Study material:

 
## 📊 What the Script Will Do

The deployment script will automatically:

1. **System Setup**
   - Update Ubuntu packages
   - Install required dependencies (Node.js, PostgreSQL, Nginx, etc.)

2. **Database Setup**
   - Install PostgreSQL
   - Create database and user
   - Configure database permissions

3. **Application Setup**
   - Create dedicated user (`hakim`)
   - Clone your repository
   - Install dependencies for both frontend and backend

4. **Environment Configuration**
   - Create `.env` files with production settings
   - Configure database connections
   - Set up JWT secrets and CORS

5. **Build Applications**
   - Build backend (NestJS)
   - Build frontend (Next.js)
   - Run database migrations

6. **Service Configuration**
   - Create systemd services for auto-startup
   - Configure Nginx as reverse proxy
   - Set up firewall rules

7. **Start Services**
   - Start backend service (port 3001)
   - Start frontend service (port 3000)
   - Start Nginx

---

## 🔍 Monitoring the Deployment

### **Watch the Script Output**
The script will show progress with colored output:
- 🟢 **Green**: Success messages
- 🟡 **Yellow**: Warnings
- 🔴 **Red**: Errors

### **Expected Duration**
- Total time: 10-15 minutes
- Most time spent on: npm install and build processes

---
* * *
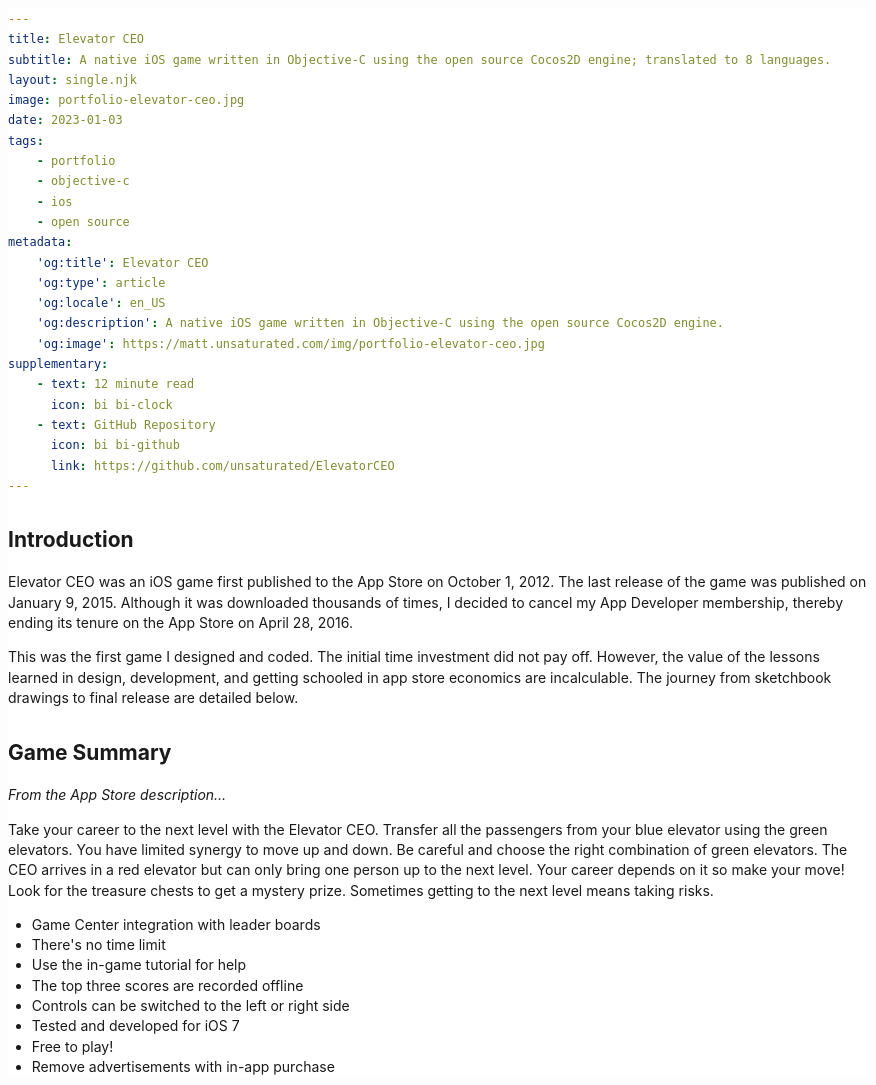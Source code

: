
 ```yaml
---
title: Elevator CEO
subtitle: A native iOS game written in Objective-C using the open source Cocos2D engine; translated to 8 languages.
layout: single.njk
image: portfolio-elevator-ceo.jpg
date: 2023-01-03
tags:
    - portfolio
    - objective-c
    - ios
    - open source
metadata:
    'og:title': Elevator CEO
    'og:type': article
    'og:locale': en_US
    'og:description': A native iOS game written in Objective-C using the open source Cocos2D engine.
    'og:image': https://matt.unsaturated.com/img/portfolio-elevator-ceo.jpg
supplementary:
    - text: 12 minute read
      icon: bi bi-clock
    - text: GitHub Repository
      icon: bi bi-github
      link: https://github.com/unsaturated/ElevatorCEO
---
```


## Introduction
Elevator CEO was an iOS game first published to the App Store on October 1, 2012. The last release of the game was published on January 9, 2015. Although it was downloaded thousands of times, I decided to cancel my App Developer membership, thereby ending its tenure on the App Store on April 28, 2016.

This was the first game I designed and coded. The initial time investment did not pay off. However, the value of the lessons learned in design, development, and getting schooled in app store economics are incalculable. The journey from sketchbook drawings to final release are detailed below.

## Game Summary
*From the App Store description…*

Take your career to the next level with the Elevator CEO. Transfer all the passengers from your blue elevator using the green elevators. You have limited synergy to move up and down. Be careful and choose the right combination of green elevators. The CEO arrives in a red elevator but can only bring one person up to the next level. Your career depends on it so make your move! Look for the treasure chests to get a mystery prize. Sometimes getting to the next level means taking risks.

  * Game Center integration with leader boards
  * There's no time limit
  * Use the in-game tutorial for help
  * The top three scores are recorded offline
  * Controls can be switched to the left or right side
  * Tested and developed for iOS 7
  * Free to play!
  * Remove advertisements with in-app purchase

Your instructions: In the material above, locate the line containing "2. **Database Setup**" and the line containing "- Configure Nginx as reverse proxy". Transcribe exactly those two lines and every line between them, and nothing more.

Your solution:
2. **Database Setup**
   - Install PostgreSQL
   - Create database and user
   - Configure database permissions

3. **Application Setup**
   - Create dedicated user (`hakim`)
   - Clone your repository
   - Install dependencies for both frontend and backend

4. **Environment Configuration**
   - Create `.env` files with production settings
   - Configure database connections
   - Set up JWT secrets and CORS

5. **Build Applications**
   - Build backend (NestJS)
   - Build frontend (Next.js)
   - Run database migrations

6. **Service Configuration**
   - Create systemd services for auto-startup
   - Configure Nginx as reverse proxy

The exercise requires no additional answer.